What the task asks
Find every line in the data that contains the word "zone". Return each of those lines.
- - - - -
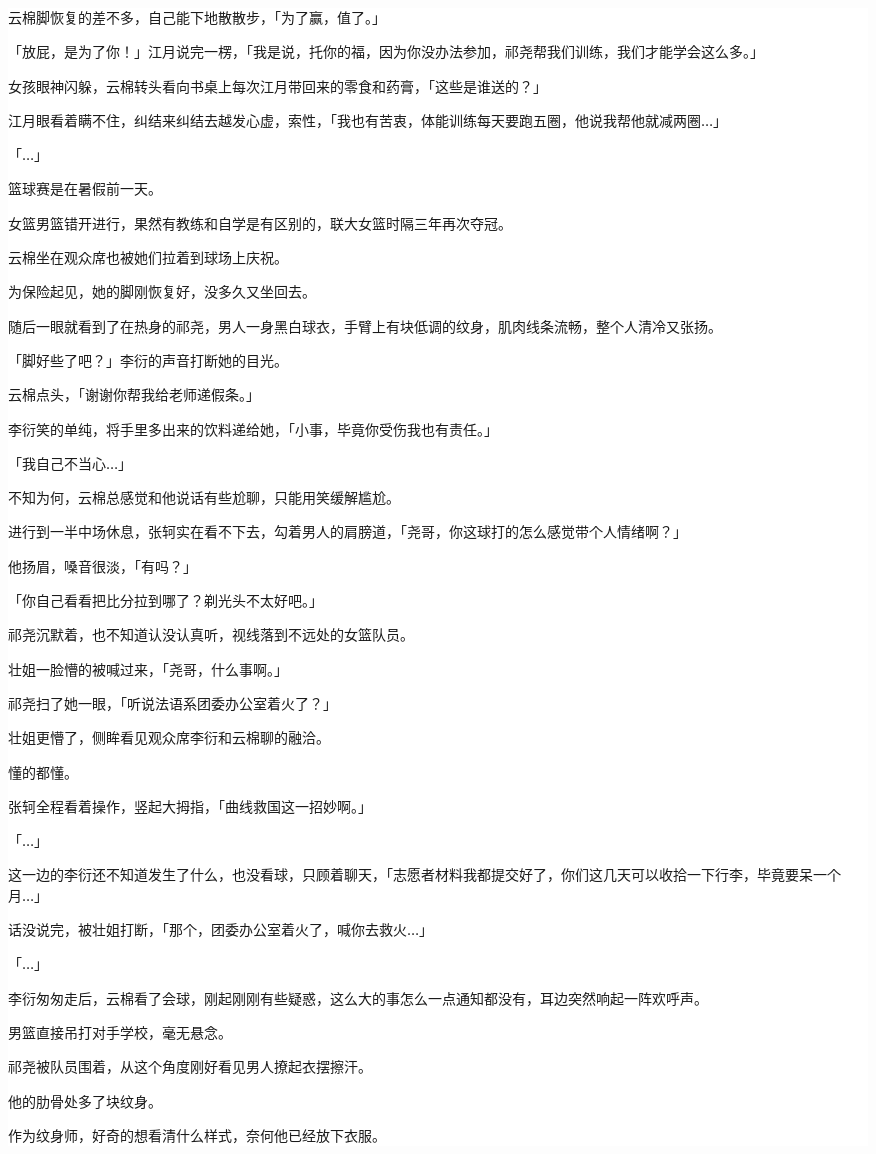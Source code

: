 云棉脚恢复的差不多，自己能下地散散步，「为了赢，值了。」

「放屁，是为了你！」江月说完一楞，「我是说，托你的福，因为你没办法参加，祁尧帮我们训练，我们才能学会这么多。」

女孩眼神闪躲，云棉转头看向书桌上每次江月带回来的零食和药膏，「这些是谁送的？」

江月眼看着瞒不住，纠结来纠结去越发心虚，索性，「我也有苦衷，体能训练每天要跑五圈，他说我帮他就减两圈…」

「…」

篮球赛是在暑假前一天。

女篮男篮错开进行，果然有教练和自学是有区别的，联大女篮时隔三年再次夺冠。

云棉坐在观众席也被她们拉着到球场上庆祝。

为保险起见，她的脚刚恢复好，没多久又坐回去。

随后一眼就看到了在热身的祁尧，男人一身黑白球衣，手臂上有块低调的纹身，肌肉线条流畅，整个人清冷又张扬。

「脚好些了吧？」李衍的声音打断她的目光。

云棉点头，「谢谢你帮我给老师递假条。」

李衍笑的单纯，将手里多出来的饮料递给她，「小事，毕竟你受伤我也有责任。」

「我自己不当心…」

不知为何，云棉总感觉和他说话有些尬聊，只能用笑缓解尴尬。

进行到一半中场休息，张轲实在看不下去，勾着男人的肩膀道，「尧哥，你这球打的怎么感觉带个人情绪啊？」

他扬眉，嗓音很淡，「有吗？」

「你自己看看把比分拉到哪了？剃光头不太好吧。」

祁尧沉默着，也不知道认没认真听，视线落到不远处的女篮队员。

壮姐一脸懵的被喊过来，「尧哥，什么事啊。」

祁尧扫了她一眼，「听说法语系团委办公室着火了？」

壮姐更懵了，侧眸看见观众席李衍和云棉聊的融洽。

懂的都懂。

张轲全程看着操作，竖起大拇指，「曲线救国这一招妙啊。」

「…」

这一边的李衍还不知道发生了什么，也没看球，只顾着聊天，「志愿者材料我都提交好了，你们这几天可以收拾一下行李，毕竟要呆一个月…」

话没说完，被壮姐打断，「那个，团委办公室着火了，喊你去救火…」

「…」

李衍匆匆走后，云棉看了会球，刚起刚刚有些疑惑，这么大的事怎么一点通知都没有，耳边突然响起一阵欢呼声。

男篮直接吊打对手学校，毫无悬念。

祁尧被队员围着，从这个角度刚好看见男人撩起衣摆擦汗。

他的肋骨处多了块纹身。

作为纹身师，好奇的想看清什么样式，奈何他已经放下衣服。

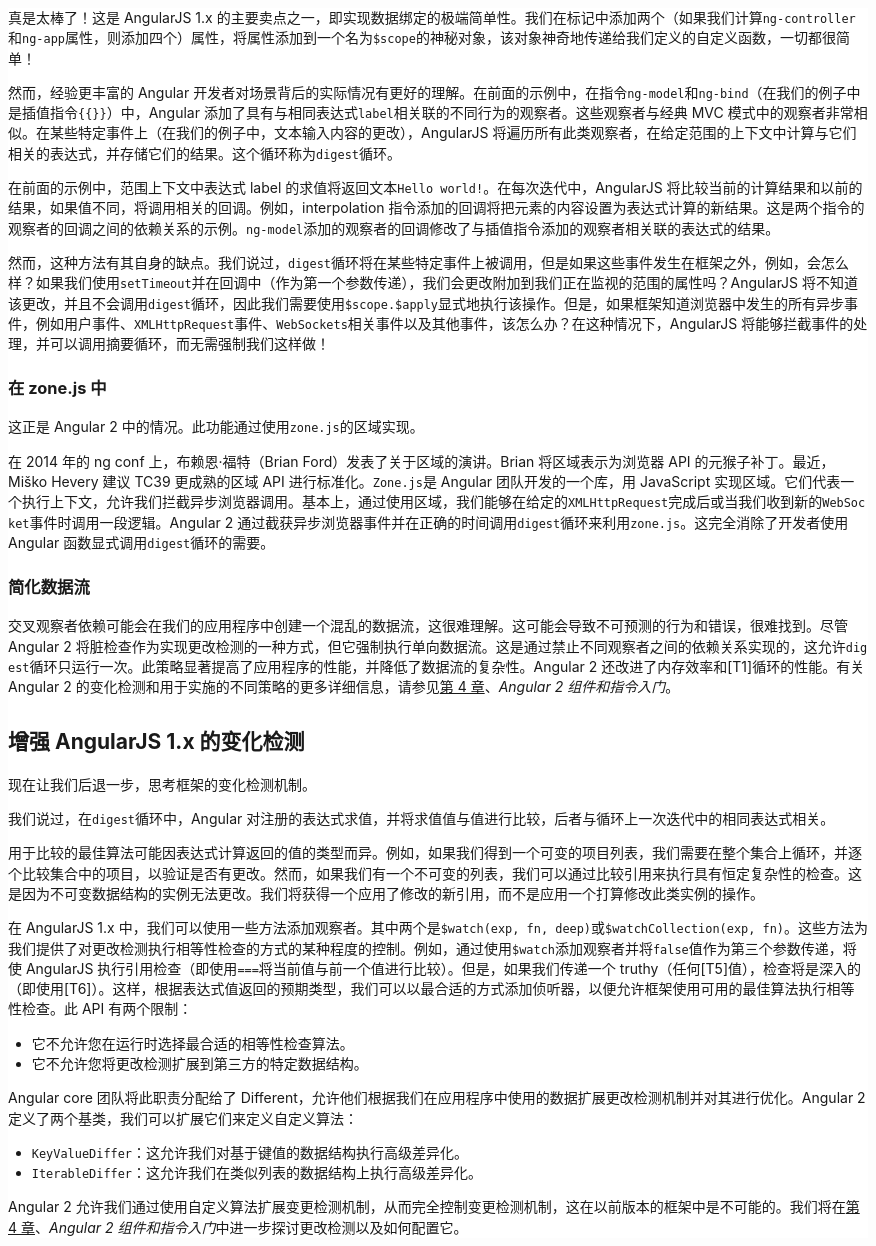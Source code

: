 真是太棒了！这是 AngularJS 1.x 的主要卖点之一，即实现数据绑定的极端简单性。我们在标记中添加两个（如果我们计算`ng-controller`和`ng-app`属性，则添加四个）属性，将属性添加到一个名为`$scope`的神秘对象，该对象神奇地传递给我们定义的自定义函数，一切都很简单！

然而，经验更丰富的 Angular 开发者对场景背后的实际情况有更好的理解。在前面的示例中，在指令`ng-model`和`ng-bind`（在我们的例子中是插值指令`{{}}`）中，Angular 添加了具有与相同表达式`label`相关联的不同行为的观察者。这些观察者与经典 MVC 模式中的观察者非常相似。在某些特定事件上（在我们的例子中，文本输入内容的更改），AngularJS 将遍历所有此类观察者，在给定范围的上下文中计算与它们相关的表达式，并存储它们的结果。这个循环称为`digest`循环。

在前面的示例中，范围上下文中表达式 label 的求值将返回文本`Hello world!`。在每次迭代中，AngularJS 将比较当前的计算结果和以前的结果，如果值不同，将调用相关的回调。例如，interpolation 指令添加的回调将把元素的内容设置为表达式计算的新结果。这是两个指令的观察者的回调之间的依赖关系的示例。`ng-model`添加的观察者的回调修改了与插值指令添加的观察者相关联的表达式的结果。

然而，这种方法有其自身的缺点。我们说过，`digest`循环将在某些特定事件上被调用，但是如果这些事件发生在框架之外，例如，会怎么样？如果我们使用`setTimeout`并在回调中（作为第一个参数传递），我们会更改附加到我们正在监视的范围的属性吗？AngularJS 将不知道该更改，并且不会调用`digest`循环，因此我们需要使用`$scope.$apply`显式地执行该操作。但是，如果框架知道浏览器中发生的所有异步事件，例如用户事件、`XMLHttpRequest`事件、`WebSockets`相关事件以及其他事件，该怎么办？在这种情况下，AngularJS 将能够拦截事件的处理，并可以调用摘要循环，而无需强制我们这样做！

### 在 zone.js 中

这正是 Angular 2 中的情况。此功能通过使用`zone.js`的区域实现。

在 2014 年的 ng conf 上，布赖恩·福特（Brian Ford）发表了关于区域的演讲。Brian 将区域表示为浏览器 API 的元猴子补丁。最近，Miško Hevery 建议 TC39 更成熟的区域 API 进行标准化。`Zone.js`是 Angular 团队开发的一个库，用 JavaScript 实现区域。它们代表一个执行上下文，允许我们拦截异步浏览器调用。基本上，通过使用区域，我们能够在给定的`XMLHttpRequest`完成后或当我们收到新的`WebSocket`事件时调用一段逻辑。Angular 2 通过截获异步浏览器事件并在正确的时间调用`digest`循环来利用`zone.js`。这完全消除了开发者使用 Angular 函数显式调用`digest`循环的需要。

### 简化数据流

交叉观察者依赖可能会在我们的应用程序中创建一个混乱的数据流，这很难理解。这可能会导致不可预测的行为和错误，很难找到。尽管 Angular 2 将脏检查作为实现更改检测的一种方式，但它强制执行单向数据流。这是通过禁止不同观察者之间的依赖关系实现的，这允许`digest`循环只运行一次。此策略显著提高了应用程序的性能，并降低了数据流的复杂性。Angular 2 还改进了内存效率和[T1]循环的性能。有关 Angular 2 的变化检测和用于实施的不同策略的更多详细信息，请参见[第 4 章](4.html#164MG1-a118c4c18dd64e8ab73e171b466b6582 "Chapter 4. Getting Started with Angular 2 Components and Directives")、*Angular 2 组件和指令入门*。

## 增强 AngularJS 1.x 的变化检测

现在让我们后退一步，思考框架的变化检测机制。

我们说过，在`digest`循环中，Angular 对注册的表达式求值，并将求值值与值进行比较，后者与循环上一次迭代中的相同表达式相关。

用于比较的最佳算法可能因表达式计算返回的值的类型而异。例如，如果我们得到一个可变的项目列表，我们需要在整个集合上循环，并逐个比较集合中的项目，以验证是否有更改。然而，如果我们有一个不可变的列表，我们可以通过比较引用来执行具有恒定复杂性的检查。这是因为不可变数据结构的实例无法更改。我们将获得一个应用了修改的新引用，而不是应用一个打算修改此类实例的操作。

在 AngularJS 1.x 中，我们可以使用一些方法添加观察者。其中两个是`$watch(exp, fn, deep)`或`$watchCollection(exp, fn)`。这些方法为我们提供了对更改检测执行相等性检查的方式的某种程度的控制。例如，通过使用`$watch`添加观察者并将`false`值作为第三个参数传递，将使 AngularJS 执行引用检查（即使用`===`将当前值与前一个值进行比较）。但是，如果我们传递一个 truthy（任何[T5]值），检查将是深入的（即使用[T6]）。这样，根据表达式值返回的预期类型，我们可以以最合适的方式添加侦听器，以便允许框架使用可用的最佳算法执行相等性检查。此 API 有两个限制：

*   它不允许您在运行时选择最合适的相等性检查算法。
*   它不允许您将更改检测扩展到第三方的特定数据结构。

Angular core 团队将此职责分配给了 Different，允许他们根据我们在应用程序中使用的数据扩展更改检测机制并对其进行优化。Angular 2 定义了两个基类，我们可以扩展它们来定义自定义算法：

*   `KeyValueDiffer`：这允许我们对基于键值的数据结构执行高级差异化。
*   `IterableDiffer`：这允许我们在类似列表的数据结构上执行高级差异化。

Angular 2 允许我们通过使用自定义算法扩展变更检测机制，从而完全控制变更检测机制，这在以前版本的框架中是不可能的。我们将在[第 4 章](4.html#164MG1-a118c4c18dd64e8ab73e171b466b6582 "Chapter 4. Getting Started with Angular 2 Components and Directives")、*Angular 2 组件和指令入门*中进一步探讨更改检测以及如何配置它。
- - - - -
Task result
### 在 zone.js 中
这正是 Angular 2 中的情况。此功能通过使用`zone.js`的区域实现。
在 2014 年的 ng conf 上，布赖恩·福特（Brian Ford）发表了关于区域的演讲。Brian 将区域表示为浏览器 API 的元猴子补丁。最近，Miško Hevery 建议 TC39 更成熟的区域 API 进行标准化。`Zone.js`是 Angular 团队开发的一个库，用 JavaScript 实现区域。它们代表一个执行上下文，允许我们拦截异步浏览器调用。基本上，通过使用区域，我们能够在给定的`XMLHttpRequest`完成后或当我们收到新的`WebSocket`事件时调用一段逻辑。Angular 2 通过截获异步浏览器事件并在正确的时间调用`digest`循环来利用`zone.js`。这完全消除了开发者使用 Angular 函数显式调用`digest`循环的需要。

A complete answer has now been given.